First rule: we are mortal. Have the will to live.

I want to live.

She lit her afterburner, screaming, as her flaming ship, falling apart around her, rocketed through the the black, a shooting star, a burning ember across the fire and the the destruction and death. And then the Iliad was directly in front of her, quickly reaching out to her, the landing bay wide open as the giant Supercarrier rocked with the withering fire from the Dreadnaughts. She pulled back hard, pulling the controls with every fiber of her being as the dove down, spinning wildly into the landing bay.

With a bone-crushing crunch, she touched down, sideways, against the deck, bouncing hard amongst showers of torn metal and fire and ripped fuselage. With a tearing screech, her left wing sheered off against the floor as the ship spun wide, cock-pit down, smashing against the deck as it crashed violently through a parked cargo-loader in a shower of sparks to come to a crunching and sickening stop against the bulkhead wall.

Blackness; her vision completely clouded out, blood filling her helmet. Her hands in a death-vice grip on her controls.
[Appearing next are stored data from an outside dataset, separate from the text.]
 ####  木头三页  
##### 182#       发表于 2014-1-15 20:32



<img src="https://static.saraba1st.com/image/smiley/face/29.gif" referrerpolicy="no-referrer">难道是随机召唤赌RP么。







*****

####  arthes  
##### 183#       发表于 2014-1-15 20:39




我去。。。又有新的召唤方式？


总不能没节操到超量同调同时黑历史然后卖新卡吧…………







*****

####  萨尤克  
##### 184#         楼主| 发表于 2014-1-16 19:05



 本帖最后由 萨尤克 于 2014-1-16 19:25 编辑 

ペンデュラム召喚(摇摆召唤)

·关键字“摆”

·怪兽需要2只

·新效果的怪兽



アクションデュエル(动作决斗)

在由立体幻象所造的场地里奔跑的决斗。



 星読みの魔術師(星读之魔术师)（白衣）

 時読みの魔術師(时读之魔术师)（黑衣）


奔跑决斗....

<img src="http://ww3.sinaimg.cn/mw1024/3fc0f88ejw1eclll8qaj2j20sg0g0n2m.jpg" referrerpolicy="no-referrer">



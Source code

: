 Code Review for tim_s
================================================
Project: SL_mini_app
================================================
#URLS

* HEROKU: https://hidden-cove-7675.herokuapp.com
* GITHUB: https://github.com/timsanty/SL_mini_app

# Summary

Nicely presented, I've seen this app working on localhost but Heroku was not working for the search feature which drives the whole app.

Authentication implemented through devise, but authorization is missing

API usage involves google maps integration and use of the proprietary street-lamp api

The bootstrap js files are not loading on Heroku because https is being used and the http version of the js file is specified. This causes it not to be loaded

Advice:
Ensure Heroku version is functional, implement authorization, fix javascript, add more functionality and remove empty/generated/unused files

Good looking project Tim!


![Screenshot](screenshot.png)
A breath; a single breath left her trembling lips. Gods. She was alive. Dimly, she was aware of a crackling through her smashed helmet; her com-line. More static.

*Crssshh* *Crshhhhhhh* “support inb-” *crssshhhhhhh* “Enemy HIC down”.

She let out a sob, letting her hands drop from the control stick as she felt the hulking Nyx shudder beneath her, jump-drives spooling up. The support fleet had done it, sacrificed themselves for the Supercarrier. With a shuddering tremble, she felt the Iliad exit the destruction, and she wept as they left behind the death and fire and light of conflict; fire and light, fire and light.

We are but sailors and satellites.

She murmured the words as she watched the rescue crews dash towards her fighter through the smashed cockpit:

The stars shone a little brighter to light our way home.